PHOTO MARCO CAMPANOZZI, LA PRESSE

Yves Boisvert joue au ping-pong avec Marc Labrèche.

Il m’explique attendre fébrilement de préparer le garage de sa nouvelle maison pour y installer une table. Car Marc Labrèche est toujours en train de déménager, emménager, redéménager.

Il est maintenant en Montérégie, dans l’ancienne maison de Pierre Curzi et Marie Tifo.

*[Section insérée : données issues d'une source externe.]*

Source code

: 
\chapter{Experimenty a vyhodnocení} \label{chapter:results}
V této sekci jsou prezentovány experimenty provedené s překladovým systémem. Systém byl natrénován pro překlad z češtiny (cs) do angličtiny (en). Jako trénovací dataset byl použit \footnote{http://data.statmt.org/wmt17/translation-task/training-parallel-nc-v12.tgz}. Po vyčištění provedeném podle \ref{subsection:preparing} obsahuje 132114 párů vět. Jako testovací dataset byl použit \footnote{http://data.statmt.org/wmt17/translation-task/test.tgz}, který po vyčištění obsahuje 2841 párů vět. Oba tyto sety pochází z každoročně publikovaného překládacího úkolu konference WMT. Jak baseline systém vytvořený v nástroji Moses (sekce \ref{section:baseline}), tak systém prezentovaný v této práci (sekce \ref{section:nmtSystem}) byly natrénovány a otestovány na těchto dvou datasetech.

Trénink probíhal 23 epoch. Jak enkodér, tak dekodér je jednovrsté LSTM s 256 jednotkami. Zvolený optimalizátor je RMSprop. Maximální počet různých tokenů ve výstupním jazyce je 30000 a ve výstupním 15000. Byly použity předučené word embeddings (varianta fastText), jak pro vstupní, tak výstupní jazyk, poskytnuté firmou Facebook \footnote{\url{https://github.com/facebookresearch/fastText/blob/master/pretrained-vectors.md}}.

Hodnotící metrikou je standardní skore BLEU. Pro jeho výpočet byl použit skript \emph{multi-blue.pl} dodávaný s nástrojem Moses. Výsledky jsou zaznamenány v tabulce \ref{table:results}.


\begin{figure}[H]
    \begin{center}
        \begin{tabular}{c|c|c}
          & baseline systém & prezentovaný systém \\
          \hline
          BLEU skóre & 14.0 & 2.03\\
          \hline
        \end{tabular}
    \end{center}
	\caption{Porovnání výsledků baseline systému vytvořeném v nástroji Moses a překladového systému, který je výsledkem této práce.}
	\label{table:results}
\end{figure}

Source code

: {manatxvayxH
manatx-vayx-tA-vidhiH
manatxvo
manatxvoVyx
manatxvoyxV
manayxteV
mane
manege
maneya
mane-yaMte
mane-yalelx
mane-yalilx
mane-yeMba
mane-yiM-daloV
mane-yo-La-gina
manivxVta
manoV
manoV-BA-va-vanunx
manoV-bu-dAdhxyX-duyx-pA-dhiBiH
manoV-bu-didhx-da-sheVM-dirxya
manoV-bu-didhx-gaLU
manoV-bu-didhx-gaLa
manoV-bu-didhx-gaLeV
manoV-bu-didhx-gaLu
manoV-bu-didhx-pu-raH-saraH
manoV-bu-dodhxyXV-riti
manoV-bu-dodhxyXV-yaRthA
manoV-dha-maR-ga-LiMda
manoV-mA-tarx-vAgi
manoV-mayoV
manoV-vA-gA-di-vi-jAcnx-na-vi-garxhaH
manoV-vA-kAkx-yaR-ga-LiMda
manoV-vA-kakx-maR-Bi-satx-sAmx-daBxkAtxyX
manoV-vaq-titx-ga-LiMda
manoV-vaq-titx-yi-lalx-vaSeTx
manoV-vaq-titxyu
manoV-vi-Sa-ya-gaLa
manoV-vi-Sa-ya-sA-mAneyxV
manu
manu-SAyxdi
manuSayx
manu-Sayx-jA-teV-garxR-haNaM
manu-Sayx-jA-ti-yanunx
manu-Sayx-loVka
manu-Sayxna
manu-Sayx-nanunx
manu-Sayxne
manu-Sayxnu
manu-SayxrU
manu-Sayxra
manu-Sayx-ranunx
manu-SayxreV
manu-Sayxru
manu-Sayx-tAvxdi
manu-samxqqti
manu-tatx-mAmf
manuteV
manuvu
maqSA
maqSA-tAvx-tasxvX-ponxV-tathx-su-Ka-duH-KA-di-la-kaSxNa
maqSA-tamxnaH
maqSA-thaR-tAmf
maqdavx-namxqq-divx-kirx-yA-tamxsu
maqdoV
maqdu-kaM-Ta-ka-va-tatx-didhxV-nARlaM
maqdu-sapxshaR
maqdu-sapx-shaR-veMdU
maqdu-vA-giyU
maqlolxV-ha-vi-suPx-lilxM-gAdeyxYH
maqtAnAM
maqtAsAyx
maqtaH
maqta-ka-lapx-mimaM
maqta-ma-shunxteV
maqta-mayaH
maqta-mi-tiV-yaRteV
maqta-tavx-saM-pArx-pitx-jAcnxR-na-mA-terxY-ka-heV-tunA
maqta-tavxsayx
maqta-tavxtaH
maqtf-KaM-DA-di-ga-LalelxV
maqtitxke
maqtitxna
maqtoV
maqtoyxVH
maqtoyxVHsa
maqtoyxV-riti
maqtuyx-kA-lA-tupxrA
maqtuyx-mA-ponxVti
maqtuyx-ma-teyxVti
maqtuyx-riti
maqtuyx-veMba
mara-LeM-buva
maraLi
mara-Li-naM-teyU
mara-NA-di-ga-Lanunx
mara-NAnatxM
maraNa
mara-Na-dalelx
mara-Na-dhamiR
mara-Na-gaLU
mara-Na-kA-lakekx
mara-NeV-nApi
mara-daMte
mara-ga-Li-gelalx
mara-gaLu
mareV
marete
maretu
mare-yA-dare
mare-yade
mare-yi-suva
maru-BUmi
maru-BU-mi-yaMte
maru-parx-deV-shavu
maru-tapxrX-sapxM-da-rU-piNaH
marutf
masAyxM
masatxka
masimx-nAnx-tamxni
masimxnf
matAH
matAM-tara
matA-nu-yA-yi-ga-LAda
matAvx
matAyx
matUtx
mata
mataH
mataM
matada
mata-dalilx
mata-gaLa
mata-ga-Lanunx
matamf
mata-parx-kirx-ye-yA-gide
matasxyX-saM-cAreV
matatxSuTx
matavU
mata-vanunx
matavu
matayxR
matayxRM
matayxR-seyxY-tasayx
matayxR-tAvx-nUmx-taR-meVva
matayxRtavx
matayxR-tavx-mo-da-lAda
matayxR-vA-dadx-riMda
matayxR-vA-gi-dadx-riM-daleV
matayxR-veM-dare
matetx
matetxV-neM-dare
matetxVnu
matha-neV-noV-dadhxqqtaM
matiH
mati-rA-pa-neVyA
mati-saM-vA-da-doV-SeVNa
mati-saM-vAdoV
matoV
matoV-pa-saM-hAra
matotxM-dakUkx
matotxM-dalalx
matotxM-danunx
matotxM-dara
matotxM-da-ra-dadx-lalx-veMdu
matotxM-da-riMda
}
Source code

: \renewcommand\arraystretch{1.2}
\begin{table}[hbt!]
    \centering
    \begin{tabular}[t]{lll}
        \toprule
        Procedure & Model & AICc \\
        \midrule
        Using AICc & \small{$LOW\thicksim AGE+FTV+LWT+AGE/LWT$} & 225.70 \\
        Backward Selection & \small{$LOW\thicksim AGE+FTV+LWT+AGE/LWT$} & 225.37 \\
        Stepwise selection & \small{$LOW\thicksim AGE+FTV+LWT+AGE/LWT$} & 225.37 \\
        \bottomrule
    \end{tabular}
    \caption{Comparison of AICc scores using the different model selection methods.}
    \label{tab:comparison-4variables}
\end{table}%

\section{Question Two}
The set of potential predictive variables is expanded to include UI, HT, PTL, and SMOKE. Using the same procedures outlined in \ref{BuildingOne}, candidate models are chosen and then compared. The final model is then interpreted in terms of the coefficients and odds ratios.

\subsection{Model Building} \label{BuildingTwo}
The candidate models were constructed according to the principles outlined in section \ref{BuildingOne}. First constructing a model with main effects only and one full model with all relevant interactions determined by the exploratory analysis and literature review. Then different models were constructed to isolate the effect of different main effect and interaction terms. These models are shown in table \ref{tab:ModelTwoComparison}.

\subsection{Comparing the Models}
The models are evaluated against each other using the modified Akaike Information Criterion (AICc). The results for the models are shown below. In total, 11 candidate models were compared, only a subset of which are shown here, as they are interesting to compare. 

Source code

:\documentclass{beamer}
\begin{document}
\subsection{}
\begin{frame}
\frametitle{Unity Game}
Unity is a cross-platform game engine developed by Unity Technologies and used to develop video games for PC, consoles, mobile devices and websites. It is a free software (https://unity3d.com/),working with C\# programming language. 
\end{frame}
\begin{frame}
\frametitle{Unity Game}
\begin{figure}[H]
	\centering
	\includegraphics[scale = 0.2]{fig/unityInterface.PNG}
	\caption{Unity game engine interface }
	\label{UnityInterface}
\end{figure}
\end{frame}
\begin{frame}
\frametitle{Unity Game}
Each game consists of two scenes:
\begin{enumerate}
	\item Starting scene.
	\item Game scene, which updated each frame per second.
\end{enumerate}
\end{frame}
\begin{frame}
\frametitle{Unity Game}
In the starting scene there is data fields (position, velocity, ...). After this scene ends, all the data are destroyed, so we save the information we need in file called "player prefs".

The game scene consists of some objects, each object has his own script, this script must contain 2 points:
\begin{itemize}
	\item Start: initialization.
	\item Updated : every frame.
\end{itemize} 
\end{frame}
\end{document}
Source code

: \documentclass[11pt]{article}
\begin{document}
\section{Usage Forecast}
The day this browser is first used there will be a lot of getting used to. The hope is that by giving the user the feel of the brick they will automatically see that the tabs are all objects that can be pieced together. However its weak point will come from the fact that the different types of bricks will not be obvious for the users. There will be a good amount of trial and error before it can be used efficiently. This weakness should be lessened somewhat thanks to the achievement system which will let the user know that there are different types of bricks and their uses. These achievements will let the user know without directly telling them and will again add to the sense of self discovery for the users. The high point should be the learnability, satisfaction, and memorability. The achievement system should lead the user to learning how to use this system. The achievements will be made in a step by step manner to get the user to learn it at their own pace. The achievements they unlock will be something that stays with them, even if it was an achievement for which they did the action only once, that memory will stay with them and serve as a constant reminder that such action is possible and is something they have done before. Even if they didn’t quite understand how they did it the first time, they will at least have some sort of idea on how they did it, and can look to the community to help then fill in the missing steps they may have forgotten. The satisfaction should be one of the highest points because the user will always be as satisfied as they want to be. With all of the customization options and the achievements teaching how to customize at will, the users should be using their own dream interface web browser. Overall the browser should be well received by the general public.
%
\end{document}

« Mes enfants font des paris sur le nombre d’années où je vais rester là... Je ne sais pas d’où ça me vient, ce besoin de bouger. Peut-être du temps où mes parents se sont séparés. J’habitais avec ma mère, qui voltigeait d’un endroit à l’autre. Mais peut-être aussi le fait d’avoir été pensionnaire. »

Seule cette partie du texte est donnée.